# [Recorded information]
# # #

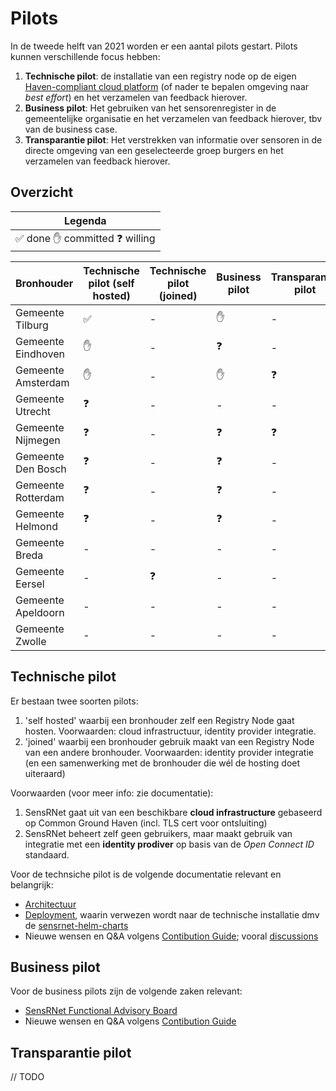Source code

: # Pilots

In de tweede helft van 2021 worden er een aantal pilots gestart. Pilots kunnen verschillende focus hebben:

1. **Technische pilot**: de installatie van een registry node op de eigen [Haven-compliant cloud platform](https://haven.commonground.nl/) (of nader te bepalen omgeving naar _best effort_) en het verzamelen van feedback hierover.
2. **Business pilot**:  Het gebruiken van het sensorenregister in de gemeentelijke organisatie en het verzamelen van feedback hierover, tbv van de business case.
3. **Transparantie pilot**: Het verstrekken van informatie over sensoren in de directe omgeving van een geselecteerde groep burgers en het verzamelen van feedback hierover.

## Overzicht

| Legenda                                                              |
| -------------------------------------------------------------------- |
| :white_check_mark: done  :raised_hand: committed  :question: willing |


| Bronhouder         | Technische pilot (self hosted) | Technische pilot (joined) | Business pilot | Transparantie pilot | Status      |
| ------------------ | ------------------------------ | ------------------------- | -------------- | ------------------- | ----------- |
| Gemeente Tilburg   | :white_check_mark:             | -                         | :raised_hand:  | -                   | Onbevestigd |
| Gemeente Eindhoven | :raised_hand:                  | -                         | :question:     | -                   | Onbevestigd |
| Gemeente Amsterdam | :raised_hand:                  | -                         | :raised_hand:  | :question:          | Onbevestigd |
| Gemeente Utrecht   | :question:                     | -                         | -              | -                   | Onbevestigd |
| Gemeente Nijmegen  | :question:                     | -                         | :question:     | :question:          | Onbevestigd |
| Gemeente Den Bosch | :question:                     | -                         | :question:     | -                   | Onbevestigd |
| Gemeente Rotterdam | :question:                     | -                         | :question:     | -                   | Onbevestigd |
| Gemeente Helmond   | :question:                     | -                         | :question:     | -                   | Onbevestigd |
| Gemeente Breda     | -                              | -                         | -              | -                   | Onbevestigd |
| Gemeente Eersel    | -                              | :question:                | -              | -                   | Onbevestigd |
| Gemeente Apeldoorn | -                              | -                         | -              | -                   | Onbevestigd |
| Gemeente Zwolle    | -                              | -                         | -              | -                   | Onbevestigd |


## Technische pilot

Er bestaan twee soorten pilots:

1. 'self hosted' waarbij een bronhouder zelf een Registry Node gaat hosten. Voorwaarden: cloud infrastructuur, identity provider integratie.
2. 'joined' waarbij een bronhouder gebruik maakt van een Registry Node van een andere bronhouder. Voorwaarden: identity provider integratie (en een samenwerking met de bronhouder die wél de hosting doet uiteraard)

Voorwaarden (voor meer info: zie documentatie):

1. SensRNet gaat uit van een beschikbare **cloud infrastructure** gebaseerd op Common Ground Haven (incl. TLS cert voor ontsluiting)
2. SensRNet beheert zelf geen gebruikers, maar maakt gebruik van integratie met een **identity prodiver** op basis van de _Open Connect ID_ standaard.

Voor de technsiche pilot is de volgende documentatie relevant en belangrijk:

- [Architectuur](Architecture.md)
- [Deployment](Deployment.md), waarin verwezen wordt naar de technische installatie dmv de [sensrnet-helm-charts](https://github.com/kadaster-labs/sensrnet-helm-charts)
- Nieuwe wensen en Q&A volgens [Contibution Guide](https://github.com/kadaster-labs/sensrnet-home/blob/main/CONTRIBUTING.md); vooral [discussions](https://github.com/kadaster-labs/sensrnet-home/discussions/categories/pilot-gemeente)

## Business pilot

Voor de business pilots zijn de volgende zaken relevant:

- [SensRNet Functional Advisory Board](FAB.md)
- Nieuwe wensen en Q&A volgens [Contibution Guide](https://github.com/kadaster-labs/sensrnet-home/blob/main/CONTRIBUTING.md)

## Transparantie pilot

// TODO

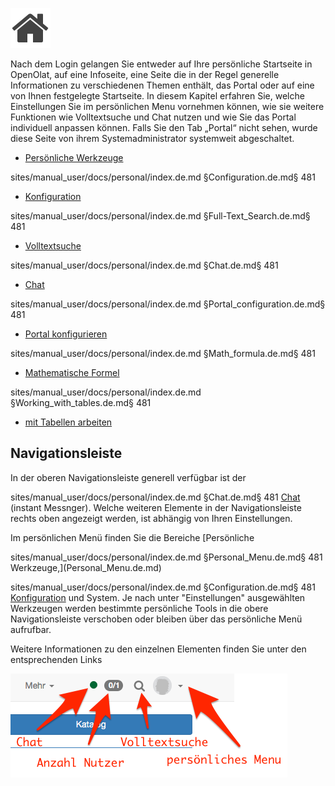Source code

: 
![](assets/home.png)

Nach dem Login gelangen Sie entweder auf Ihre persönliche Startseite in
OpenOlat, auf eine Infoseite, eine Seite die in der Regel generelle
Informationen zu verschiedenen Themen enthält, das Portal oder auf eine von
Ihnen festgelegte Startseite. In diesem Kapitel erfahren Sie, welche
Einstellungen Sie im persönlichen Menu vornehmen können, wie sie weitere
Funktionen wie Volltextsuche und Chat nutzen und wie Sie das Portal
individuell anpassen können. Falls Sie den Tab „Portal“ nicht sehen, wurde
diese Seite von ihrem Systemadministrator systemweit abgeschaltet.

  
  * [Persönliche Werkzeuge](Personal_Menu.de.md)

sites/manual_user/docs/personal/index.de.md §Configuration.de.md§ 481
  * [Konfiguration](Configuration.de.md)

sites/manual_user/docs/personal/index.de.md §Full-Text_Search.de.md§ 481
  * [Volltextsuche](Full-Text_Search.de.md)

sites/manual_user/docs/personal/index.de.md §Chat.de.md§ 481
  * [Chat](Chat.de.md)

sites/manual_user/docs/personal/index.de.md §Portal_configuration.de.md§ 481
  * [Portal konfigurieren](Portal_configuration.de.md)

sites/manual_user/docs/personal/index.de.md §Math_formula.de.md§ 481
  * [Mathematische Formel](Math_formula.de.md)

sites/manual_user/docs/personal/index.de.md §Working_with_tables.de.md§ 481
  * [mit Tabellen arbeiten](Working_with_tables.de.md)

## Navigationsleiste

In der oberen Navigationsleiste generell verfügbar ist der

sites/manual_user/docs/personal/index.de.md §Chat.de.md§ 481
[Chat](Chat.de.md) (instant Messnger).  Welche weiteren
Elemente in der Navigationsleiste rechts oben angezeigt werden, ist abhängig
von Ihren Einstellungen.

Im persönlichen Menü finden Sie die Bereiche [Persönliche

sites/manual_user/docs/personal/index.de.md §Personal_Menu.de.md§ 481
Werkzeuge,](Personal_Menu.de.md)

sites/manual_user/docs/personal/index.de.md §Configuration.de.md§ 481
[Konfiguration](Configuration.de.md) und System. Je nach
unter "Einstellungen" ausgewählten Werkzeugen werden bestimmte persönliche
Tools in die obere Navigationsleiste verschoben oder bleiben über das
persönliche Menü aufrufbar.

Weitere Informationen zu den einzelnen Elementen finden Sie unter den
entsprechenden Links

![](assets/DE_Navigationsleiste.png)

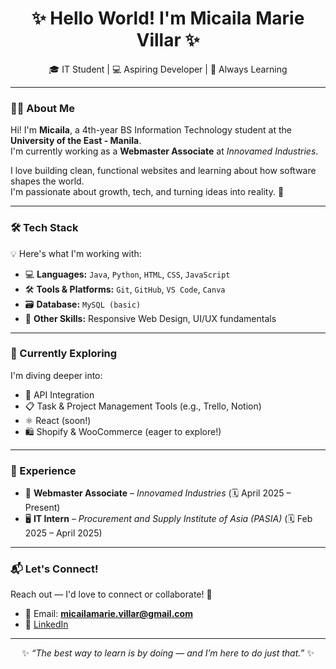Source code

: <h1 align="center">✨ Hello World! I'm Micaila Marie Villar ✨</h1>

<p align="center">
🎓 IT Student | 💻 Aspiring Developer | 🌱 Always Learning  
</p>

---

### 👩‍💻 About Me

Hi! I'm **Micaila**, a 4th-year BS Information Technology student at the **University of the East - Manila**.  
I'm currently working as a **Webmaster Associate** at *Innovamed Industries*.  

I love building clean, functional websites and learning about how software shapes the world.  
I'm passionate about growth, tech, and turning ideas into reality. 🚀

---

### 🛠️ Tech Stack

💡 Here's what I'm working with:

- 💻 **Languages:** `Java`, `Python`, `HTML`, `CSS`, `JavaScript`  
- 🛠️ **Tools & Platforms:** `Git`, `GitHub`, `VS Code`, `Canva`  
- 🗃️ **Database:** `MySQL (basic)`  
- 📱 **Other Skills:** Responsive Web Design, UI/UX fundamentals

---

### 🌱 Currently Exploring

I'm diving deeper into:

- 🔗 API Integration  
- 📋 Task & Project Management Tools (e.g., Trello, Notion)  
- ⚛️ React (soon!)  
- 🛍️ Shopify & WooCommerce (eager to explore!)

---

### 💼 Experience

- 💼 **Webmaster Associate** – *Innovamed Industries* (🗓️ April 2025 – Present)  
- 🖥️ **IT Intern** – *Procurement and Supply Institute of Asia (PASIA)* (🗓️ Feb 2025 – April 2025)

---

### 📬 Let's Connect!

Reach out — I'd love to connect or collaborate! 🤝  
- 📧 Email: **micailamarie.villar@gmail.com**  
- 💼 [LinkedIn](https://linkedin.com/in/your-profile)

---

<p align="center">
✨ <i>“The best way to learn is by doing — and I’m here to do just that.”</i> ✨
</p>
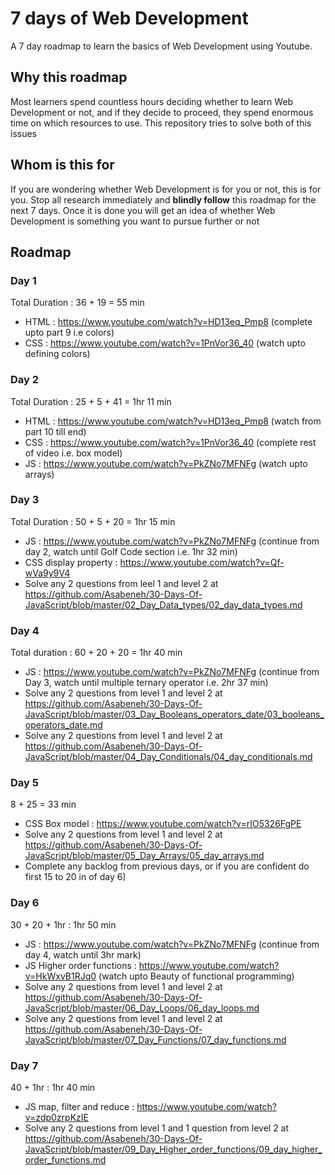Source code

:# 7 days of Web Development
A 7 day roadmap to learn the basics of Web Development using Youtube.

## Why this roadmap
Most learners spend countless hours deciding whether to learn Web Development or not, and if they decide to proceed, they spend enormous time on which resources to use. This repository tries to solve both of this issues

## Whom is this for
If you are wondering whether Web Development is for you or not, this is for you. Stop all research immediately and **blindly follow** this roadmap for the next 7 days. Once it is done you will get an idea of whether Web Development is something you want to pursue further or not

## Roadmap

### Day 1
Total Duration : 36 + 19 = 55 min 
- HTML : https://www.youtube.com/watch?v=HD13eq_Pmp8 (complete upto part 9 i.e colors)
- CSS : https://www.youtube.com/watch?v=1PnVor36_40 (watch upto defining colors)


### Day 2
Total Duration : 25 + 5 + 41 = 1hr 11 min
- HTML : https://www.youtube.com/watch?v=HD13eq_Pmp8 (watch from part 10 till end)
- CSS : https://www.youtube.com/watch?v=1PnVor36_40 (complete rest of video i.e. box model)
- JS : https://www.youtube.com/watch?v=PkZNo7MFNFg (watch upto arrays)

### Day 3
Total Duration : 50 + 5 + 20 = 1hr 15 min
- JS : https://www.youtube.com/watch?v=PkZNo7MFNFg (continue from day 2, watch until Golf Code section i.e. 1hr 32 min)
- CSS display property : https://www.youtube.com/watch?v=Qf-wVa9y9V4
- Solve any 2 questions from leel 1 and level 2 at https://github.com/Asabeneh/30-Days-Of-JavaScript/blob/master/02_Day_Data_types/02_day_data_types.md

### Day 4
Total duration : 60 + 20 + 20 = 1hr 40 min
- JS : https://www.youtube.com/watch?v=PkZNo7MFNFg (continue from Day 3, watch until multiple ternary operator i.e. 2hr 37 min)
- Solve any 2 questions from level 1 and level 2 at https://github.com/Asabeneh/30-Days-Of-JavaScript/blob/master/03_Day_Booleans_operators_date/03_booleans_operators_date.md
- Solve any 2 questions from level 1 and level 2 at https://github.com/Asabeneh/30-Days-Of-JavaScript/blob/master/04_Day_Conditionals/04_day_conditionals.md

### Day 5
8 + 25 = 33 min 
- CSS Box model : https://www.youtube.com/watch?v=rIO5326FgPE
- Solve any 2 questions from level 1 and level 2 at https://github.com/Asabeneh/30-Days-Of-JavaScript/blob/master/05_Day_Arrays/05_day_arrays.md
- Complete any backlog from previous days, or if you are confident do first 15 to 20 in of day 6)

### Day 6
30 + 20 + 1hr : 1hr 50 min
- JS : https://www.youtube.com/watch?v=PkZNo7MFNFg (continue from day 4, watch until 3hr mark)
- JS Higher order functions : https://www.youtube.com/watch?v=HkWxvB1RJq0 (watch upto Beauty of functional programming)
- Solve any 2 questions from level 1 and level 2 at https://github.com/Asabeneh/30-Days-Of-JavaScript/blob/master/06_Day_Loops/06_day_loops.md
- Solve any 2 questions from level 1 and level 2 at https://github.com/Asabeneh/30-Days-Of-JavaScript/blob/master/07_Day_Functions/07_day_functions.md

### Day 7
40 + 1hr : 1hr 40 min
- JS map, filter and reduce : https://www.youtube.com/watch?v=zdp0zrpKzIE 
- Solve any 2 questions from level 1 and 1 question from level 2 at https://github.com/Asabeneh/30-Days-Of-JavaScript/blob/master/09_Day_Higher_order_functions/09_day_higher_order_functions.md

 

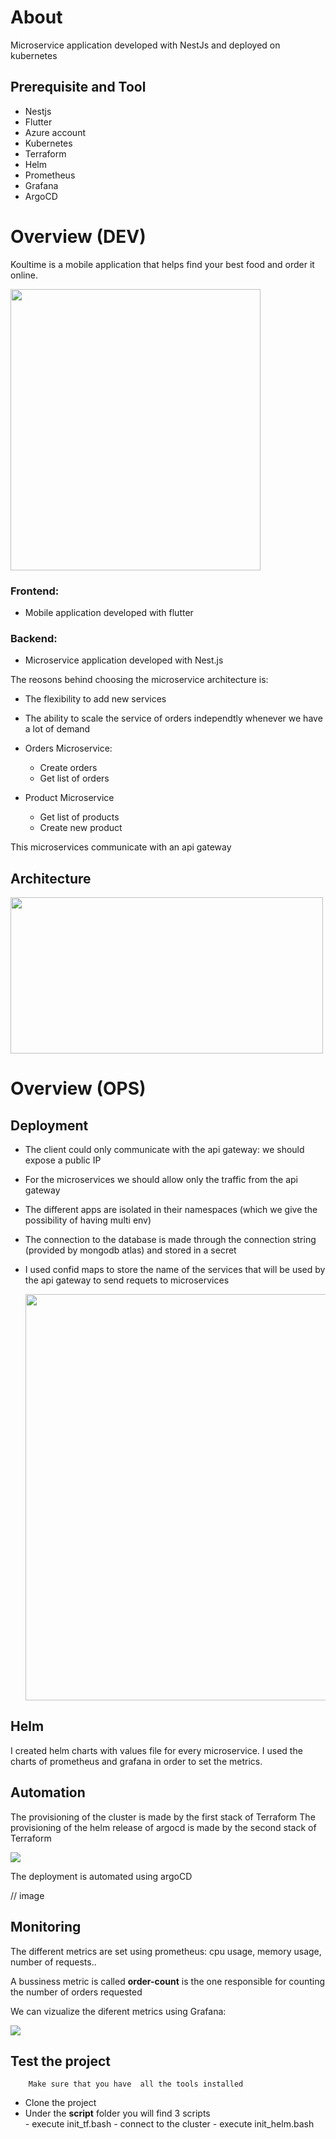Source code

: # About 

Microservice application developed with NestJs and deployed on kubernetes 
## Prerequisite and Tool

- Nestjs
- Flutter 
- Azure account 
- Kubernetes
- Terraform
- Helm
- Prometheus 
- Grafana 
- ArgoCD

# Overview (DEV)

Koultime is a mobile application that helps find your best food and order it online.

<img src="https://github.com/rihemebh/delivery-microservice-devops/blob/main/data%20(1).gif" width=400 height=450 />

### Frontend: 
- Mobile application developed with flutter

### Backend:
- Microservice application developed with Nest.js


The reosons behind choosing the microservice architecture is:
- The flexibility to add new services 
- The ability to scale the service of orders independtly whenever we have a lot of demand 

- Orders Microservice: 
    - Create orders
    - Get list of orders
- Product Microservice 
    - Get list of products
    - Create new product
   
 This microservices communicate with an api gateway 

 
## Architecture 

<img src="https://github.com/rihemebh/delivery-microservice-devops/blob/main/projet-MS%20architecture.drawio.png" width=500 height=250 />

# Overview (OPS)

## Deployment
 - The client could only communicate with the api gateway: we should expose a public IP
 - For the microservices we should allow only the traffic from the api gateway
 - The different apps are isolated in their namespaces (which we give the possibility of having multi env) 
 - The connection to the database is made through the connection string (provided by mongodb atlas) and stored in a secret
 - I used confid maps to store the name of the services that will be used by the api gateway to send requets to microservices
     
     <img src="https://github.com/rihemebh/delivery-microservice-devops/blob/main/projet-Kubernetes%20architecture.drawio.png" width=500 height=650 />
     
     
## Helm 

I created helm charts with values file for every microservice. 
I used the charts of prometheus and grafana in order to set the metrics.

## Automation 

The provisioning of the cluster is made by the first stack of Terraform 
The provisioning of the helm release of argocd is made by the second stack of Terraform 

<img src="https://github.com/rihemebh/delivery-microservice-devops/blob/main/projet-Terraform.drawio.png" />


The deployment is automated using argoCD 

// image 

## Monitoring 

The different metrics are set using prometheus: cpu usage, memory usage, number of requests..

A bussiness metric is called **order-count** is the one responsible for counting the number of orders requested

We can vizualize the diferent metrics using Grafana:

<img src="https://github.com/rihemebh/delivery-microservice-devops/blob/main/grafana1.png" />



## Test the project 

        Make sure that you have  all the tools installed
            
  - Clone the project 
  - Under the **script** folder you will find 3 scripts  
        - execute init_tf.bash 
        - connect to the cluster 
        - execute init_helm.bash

# # #

# [Exercise prompt]
Take exactly the lines from the one containing "- Complete any" through the one containing "until 3hr mark)" in the data above, and output them with nothing added.

# [Response area]
- Complete any backlog from previous days, or if you are confident do first 15 to 20 in of day 6)

### Day 6
30 + 20 + 1hr : 1hr 50 min
- JS : https://www.youtube.com/watch?v=PkZNo7MFNFg (continue from day 4, watch until 3hr mark)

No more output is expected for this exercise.